**Work instructions**
Please copy out every line in the records below that includes the word "allow".

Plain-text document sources
[Start of section]

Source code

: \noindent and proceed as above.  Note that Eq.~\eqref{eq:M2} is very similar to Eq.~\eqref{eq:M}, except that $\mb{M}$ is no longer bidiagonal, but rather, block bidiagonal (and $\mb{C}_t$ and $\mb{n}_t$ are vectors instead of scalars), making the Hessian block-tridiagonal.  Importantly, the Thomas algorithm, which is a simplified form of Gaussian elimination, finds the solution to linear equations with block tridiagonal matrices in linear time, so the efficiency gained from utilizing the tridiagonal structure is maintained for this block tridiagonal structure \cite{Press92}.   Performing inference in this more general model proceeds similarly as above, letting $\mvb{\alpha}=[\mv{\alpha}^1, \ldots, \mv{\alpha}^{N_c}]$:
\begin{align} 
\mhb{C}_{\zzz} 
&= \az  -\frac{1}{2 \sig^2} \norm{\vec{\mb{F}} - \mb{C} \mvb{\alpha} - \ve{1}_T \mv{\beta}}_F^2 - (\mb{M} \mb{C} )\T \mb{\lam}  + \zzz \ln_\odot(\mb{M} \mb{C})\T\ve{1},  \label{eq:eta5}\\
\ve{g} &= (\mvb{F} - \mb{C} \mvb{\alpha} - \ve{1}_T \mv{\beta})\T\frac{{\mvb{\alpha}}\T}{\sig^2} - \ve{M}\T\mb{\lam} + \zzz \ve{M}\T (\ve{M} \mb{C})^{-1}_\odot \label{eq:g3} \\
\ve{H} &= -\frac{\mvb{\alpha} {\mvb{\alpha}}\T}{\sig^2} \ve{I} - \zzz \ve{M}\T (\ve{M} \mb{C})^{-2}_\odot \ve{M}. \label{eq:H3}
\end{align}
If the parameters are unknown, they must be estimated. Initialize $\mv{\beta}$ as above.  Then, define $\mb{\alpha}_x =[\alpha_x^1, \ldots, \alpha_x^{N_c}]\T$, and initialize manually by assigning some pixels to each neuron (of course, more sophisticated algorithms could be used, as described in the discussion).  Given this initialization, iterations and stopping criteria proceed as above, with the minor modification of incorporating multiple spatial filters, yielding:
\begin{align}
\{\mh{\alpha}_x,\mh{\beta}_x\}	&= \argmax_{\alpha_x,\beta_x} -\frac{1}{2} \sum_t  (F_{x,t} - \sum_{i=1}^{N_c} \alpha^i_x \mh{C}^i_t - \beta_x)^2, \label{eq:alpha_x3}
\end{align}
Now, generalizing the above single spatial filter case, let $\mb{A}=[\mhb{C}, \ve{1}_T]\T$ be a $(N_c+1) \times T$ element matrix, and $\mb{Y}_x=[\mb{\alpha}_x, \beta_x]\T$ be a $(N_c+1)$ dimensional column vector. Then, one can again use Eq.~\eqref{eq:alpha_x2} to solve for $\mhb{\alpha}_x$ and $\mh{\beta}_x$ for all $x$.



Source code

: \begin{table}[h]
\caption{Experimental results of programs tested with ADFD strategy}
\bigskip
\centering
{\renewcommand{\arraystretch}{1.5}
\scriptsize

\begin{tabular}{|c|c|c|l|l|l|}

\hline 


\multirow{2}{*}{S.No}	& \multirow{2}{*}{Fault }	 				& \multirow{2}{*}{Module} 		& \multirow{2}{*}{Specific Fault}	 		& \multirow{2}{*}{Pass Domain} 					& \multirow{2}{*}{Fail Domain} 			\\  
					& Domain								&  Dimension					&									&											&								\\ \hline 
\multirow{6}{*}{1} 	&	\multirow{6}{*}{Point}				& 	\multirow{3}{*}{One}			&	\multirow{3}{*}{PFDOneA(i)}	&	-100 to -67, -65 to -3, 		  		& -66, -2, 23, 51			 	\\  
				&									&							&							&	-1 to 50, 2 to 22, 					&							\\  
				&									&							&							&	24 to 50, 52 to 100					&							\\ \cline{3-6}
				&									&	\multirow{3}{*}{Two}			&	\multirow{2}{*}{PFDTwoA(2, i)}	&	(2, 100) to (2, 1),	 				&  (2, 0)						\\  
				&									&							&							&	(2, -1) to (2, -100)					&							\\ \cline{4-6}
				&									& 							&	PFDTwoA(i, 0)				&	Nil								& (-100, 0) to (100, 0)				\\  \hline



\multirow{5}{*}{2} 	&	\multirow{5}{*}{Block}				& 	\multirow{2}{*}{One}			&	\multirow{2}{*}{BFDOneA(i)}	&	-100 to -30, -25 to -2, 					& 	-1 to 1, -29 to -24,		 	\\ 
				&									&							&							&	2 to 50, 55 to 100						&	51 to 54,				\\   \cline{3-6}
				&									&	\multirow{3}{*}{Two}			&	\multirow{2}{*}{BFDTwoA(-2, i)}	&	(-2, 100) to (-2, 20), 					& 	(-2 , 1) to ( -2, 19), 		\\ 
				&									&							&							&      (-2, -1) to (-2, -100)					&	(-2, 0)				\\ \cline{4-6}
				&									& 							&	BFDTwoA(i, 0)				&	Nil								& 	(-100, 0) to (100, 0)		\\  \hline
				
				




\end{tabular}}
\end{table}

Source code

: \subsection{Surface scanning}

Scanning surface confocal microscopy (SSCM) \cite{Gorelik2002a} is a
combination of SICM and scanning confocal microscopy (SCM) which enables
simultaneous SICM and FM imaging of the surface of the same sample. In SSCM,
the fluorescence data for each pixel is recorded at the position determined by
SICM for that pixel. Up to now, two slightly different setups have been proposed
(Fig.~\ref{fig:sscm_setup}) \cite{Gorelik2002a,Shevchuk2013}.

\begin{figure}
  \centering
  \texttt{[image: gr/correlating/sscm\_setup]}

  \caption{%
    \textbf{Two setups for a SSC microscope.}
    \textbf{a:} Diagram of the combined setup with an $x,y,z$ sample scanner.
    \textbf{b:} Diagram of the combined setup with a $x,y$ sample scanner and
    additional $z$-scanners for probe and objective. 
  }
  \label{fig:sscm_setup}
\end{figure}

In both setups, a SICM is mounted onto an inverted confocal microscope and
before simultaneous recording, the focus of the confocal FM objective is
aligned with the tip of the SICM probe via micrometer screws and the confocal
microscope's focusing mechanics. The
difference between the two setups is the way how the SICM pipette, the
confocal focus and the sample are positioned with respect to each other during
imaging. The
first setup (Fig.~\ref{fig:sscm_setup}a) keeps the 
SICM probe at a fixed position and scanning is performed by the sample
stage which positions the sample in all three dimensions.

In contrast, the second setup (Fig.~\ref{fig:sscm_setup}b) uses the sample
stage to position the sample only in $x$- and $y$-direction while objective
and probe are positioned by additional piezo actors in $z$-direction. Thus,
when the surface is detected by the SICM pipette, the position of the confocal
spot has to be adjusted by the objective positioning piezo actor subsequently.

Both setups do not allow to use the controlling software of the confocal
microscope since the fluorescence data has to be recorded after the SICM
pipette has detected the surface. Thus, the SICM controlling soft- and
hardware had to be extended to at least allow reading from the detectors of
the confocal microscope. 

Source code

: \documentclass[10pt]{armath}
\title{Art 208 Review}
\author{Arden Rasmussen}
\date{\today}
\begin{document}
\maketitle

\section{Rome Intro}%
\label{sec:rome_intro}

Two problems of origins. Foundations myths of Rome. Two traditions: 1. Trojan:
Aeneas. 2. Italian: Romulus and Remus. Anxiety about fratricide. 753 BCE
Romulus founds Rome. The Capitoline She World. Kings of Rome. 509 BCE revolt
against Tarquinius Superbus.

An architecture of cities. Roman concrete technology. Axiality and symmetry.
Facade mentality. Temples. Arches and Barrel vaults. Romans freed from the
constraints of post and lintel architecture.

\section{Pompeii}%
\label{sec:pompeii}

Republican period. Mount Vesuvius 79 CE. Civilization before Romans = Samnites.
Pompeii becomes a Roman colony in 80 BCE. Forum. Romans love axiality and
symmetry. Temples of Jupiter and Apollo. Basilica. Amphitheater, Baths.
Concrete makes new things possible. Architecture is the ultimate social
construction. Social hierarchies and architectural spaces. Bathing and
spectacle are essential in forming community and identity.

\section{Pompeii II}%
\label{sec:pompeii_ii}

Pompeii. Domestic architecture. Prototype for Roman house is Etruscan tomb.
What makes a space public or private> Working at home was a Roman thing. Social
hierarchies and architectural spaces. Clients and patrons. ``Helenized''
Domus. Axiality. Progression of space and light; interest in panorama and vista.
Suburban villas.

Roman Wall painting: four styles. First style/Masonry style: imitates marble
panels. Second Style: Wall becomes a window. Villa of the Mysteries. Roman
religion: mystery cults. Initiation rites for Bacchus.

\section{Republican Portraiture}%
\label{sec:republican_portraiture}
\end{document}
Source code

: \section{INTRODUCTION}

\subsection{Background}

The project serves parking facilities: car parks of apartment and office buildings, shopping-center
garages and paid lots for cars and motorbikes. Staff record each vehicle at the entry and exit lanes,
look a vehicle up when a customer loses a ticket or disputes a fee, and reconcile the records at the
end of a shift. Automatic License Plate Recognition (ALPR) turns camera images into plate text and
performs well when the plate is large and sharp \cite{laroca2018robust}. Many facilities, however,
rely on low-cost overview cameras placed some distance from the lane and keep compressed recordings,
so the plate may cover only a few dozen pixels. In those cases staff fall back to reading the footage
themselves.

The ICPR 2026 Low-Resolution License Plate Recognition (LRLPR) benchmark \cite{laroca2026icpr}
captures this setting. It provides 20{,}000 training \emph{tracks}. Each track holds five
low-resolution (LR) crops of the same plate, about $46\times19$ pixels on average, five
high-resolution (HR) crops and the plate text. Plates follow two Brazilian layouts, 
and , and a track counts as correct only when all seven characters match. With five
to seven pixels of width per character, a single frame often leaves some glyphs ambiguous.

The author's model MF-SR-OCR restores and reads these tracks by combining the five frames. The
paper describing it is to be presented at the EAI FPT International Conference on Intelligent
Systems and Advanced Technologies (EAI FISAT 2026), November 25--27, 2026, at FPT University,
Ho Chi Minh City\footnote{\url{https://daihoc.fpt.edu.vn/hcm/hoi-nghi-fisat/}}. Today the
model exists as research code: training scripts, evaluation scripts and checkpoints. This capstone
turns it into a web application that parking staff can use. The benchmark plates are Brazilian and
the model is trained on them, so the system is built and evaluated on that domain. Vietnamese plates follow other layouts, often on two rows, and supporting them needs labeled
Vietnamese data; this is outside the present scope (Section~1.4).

[End of section]

**Response area**
Both setups do not allow to use the controlling software of the confocal
hardware had to be extended to at least allow reading from the detectors of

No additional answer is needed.